Obtaining such large-scale evidence of high quality is not an easy task. Of course, some of the genetic effects may be large and large studies would not be needed. The first major success of genome-wide approaches—the identification of a genetic determinant of age-related macular degeneration—pertained to an odds ratio of 7 (47); fewer than 100 subjects sufficed to detect the association. However, this is the exception (4851). For breast cancer in particular, genome-wide association studies are ongoing; common genetic variants with large odds ratios have not yet been revealed. Probably, we will soon have a new wave of claimed associations, with much lower P values but also with more complex multiple testing backgrounds.

The near future will be fascinating. Discoveries will be made, and for some diseases they may be a torrent (52). For other diseases, the yield may be lower. Uncommon mutations will be difficult to unearth through screening of common variants. For breast cancer, the greatest successes to date pertain to uncommon mutations, such as BRCA1, BRCA2, and CHEK2 (53,54). Moreover, some common diseases may end up having largely "private" epidemiology (55), whereby most individuals get the disease from unique or uncommon constellations of genetic and acquired risk factors. Making progress on the genetics side would require progress on environmental components. "Private" epidemiology may be a common theme for many common cancers.

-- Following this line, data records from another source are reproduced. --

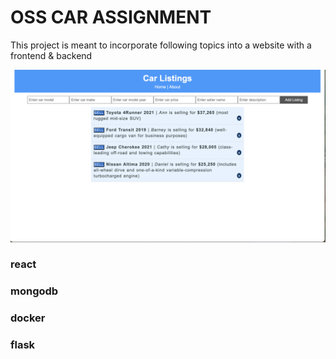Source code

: # OSS CAR ASSIGNMENT

This project is meant to incorporate following topics into a website with a frontend & backend

![alt text](https://github.com/chengrace/oss_car_assignment/blob/master/Screen%20Shot%202021-02-23%20at%2011.41.36%20AM.png)


### react

### mongodb

### docker

### flask
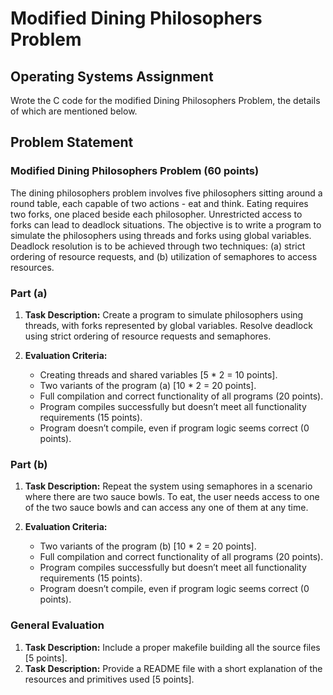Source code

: # Modified Dining Philosophers Problem
## Operating Systems Assignment
Wrote the C code for the modified Dining Philosophers Problem, the details of which are mentioned below.

## Problem Statement

### Modified Dining Philosophers Problem (60 points)

The dining philosophers problem involves five philosophers sitting around a round table, each capable of two actions - eat and think. Eating requires two forks, one placed beside each philosopher. Unrestricted access to forks can lead to deadlock situations. The objective is to write a program to simulate the philosophers using threads and forks using global variables. Deadlock resolution is to be achieved through two techniques: (a) strict ordering of resource requests, and (b) utilization of semaphores to access resources.

### Part (a)

1. **Task Description:** Create a program to simulate philosophers using threads, with forks represented by global variables. Resolve deadlock using strict ordering of resource requests and semaphores.

2. **Evaluation Criteria:**
   - Creating threads and shared variables [5 * 2 = 10 points].
   - Two variants of the program (a) [10 * 2 = 20 points].
   - Full compilation and correct functionality of all programs (20 points).
   - Program compiles successfully but doesn’t meet all functionality requirements (15 points).
   - Program doesn’t compile, even if program logic seems correct (0 points).

### Part (b)

1. **Task Description:** Repeat the system using semaphores in a scenario where there are two sauce bowls. To eat, the user needs access to one of the two sauce bowls and can access any one of them at any time.

2. **Evaluation Criteria:**
   - Two variants of the program (b) [10 * 2 = 20 points].
   - Full compilation and correct functionality of all programs (20 points).
   - Program compiles successfully but doesn’t meet all functionality requirements (15 points).
   - Program doesn’t compile, even if program logic seems correct (0 points).

### General Evaluation

1. **Task Description:** Include a proper makefile building all the source files [5 points].
2. **Task Description:** Provide a README file with a short explanation of the resources and primitives used [5 points].



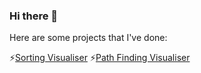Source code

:### Hi there 👋

Here are some projects that I've done:

⚡[Sorting Visualiser](https://wayne9598.github.io/sorting-visualiser/)
⚡[Path Finding Visualiser](https://wayne9598.github.io/path-finding-visualiser/)

<!--

- 👯 I’m looking to collaborate on ...
- 🤔 I’m looking for help with ...
- 💬 Ask me about ...
- 📫 How to reach me: ...
- 😄 Pronouns: ...
- ⚡ Fun fact: ...

-->
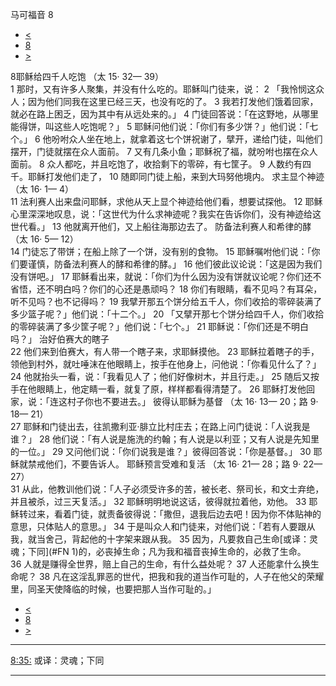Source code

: ﻿





 马可福音 8




* [<](bible/MRK07.md)
* [8](bible/MRK.md)
* [>](bible/MRK09.md)



 
8耶稣给四千人吃饱 （太
15·
32—
39）  
1 那时，又有许多人聚集，并没有什么吃的。耶稣叫门徒来，说： 
2 「我怜悯这众人；因为他们同我在这里已经三天，也没有吃的了。 
3 我若打发他们饿着回家，就必在路上困乏，因为其中有从远处来的。」 
4 门徒回答说：「在这野地，从哪里能得饼，叫这些人吃饱呢？」 
5 耶稣问他们说：「你们有多少饼？」他们说：「七个。」 
6 他吩咐众人坐在地上，就拿着这七个饼祝谢了，擘开，递给门徒，叫他们摆开，门徒就摆在众人面前。 
7 又有几条小鱼；耶稣祝了福，就吩咐也摆在众人面前。 
8 众人都吃，并且吃饱了，收拾剩下的零碎，有七筐子。 
9 人数约有四千。耶稣打发他们走了， 
10 随即同门徒上船，来到大玛努他境内。 求主显个神迹 （太
16·
1—
4）  
11 法利赛人出来盘问耶稣，求他从天上显个神迹给他们看，想要试探他。 
12 耶稣心里深深地叹息，说：「这世代为什么求神迹呢？我实在告诉你们，没有神迹给这世代看。」 
13 他就离开他们，又上船往海那边去了。 防备法利赛人和希律的酵 （太
16·
5—
12）  
14 门徒忘了带饼；在船上除了一个饼，没有别的食物。 
15 耶稣嘱咐他们说：「你们要谨慎，防备法利赛人的酵和希律的酵。」 
16 他们彼此议论说：「这是因为我们没有饼吧。」 
17 耶稣看出来，就说：「你们为什么因为没有饼就议论呢？你们还不省悟，还不明白吗？你们的心还是愚顽吗？ 
18 你们有眼睛，看不见吗？有耳朵，听不见吗？也不记得吗？ 
19 我擘开那五个饼分给五千人，你们收拾的零碎装满了多少篮子呢？」他们说：「十二个。」 
20 「又擘开那七个饼分给四千人，你们收拾的零碎装满了多少筐子呢？」他们说：「七个。」 
21 耶稣说：「你们还是不明白吗？」 治好伯赛大的瞎子  
22 他们来到伯赛大，有人带一个瞎子来，求耶稣摸他。 
23 耶稣拉着瞎子的手，领他到村外，就吐唾沫在他眼睛上，按手在他身上，问他说：「你看见什么了？」 
24 他就抬头一看，说：「我看见人了；他们好像树木，并且行走。」 
25 随后又按手在他眼睛上，他定睛一看，就复了原，样样都看得清楚了。 
26 耶稣打发他回家，说：「连这村子你也不要进去。」 彼得认耶稣为基督 （太
16·
13—
20；路
9·
18—
21）  
27 耶稣和门徒出去，往凯撒利亚·腓立比村庄去；在路上问门徒说：「人说我是谁？」 
28 他们说：「有人说是施洗的约翰；有人说是以利亚；又有人说是先知里的一位。」 
29 又问他们说：「你们说我是谁？」彼得回答说：「你是基督。」 
30 耶稣就禁戒他们，不要告诉人。 耶稣预言受难和复活 （太
16·
21—
28；路
9·
22—
27）  
31 从此，他教训他们说：「人子必须受许多的苦，被长老、祭司长，和文士弃绝，并且被杀，过三天复活。」 
32 耶稣明明地说这话，彼得就拉着他，劝他。 
33 耶稣转过来，看着门徒，就责备彼得说：「撒但，退我后边去吧！因为你不体贴神的意思，只体贴人的意思。」 
34 于是叫众人和门徒来，对他们说：「若有人要跟从我，就当舍己，背起他的十字架来跟从我。 
35 因为，凡要救自己生命[或译：灵魂；下同](#FN
1)的，必丧掉生命；凡为我和福音丧掉生命的，必救了生命。 
36 人就是赚得全世界，赔上自己的生命，有什么益处呢？ 
37 人还能拿什么换生命呢？ 
38 凡在这淫乱罪恶的世代，把我和我的道当作可耻的，人子在他父的荣耀里，同圣天使降临的时候，也要把那人当作可耻的。」 
* [<](bible/MRK07.md)
* [8](bible/MRK.md)
* [>](bible/MRK09.md)





---


[8:35:](#V35)
或译：灵魂；下同




---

The problem of replicating associations is not limited to genetic epidemiology. Indeed, genetics has sensitized us to many problems that affect epidemiologic investigation at large. Genomics have advanced at speeds unimaginable for traditional epidemiology, for which measurement methods remain relatively primitive. However, even in genomics, advances in measurement platforms should be complemented by transparently designed and reported collaborative large-scale evidence with high-quality data. If common genetic variants modulate susceptibility to common diseases such as breast cancer, we now have excellent tools to dissect them. We should just do so correctly.